EXERCISE OBJECTIVE: Starting at the line that contains "10 grs. de gelatina neutra", restate each line word for word through the final line of the data, keeping both ends.

Items from a data source:
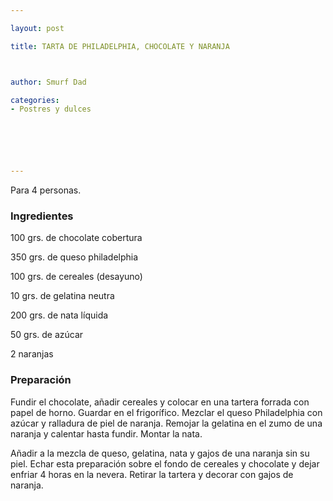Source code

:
 ```yaml
---

layout: post

title: TARTA DE PHILADELPHIA, CHOCOLATE Y NARANJA



author: Smurf Dad

categories:
- Postres y dulces






---
```


Para 4 personas.

<h3>Ingredientes</h3>

100 grs. de chocolate cobertura

350 grs. de queso philadelphia

100 grs. de cereales (desayuno)

10 grs. de gelatina neutra

200 grs. de nata líquida

50 grs. de azúcar

2 naranjas

<h3>Preparación</h3>

Fundir el chocolate, añadir cereales y colocar en una tartera forrada con papel de horno. Guardar en el frigorífico. Mezclar el queso Philadelphia con azúcar y ralladura de piel de naranja. Remojar la gelatina en el zumo de una naranja y calentar hasta fundir. Montar la nata.

Añadir a la mezcla de queso, gelatina, nata y gajos de una naranja sin su piel. Echar esta preparación sobre el fondo de cereales y chocolate y dejar enfriar 4 horas en la nevera. Retirar la tartera y decorar con gajos de naranja.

ANSWER SPACE:
10 grs. de gelatina neutra

200 grs. de nata líquida

50 grs. de azúcar

2 naranjas

<h3>Preparación</h3>

Fundir el chocolate, añadir cereales y colocar en una tartera forrada con papel de horno. Guardar en el frigorífico. Mezclar el queso Philadelphia con azúcar y ralladura de piel de naranja. Remojar la gelatina en el zumo de una naranja y calentar hasta fundir. Montar la nata.

Añadir a la mezcla de queso, gelatina, nata y gajos de una naranja sin su piel. Echar esta preparación sobre el fondo de cereales y chocolate y dejar enfriar 4 horas en la nevera. Retirar la tartera y decorar con gajos de naranja.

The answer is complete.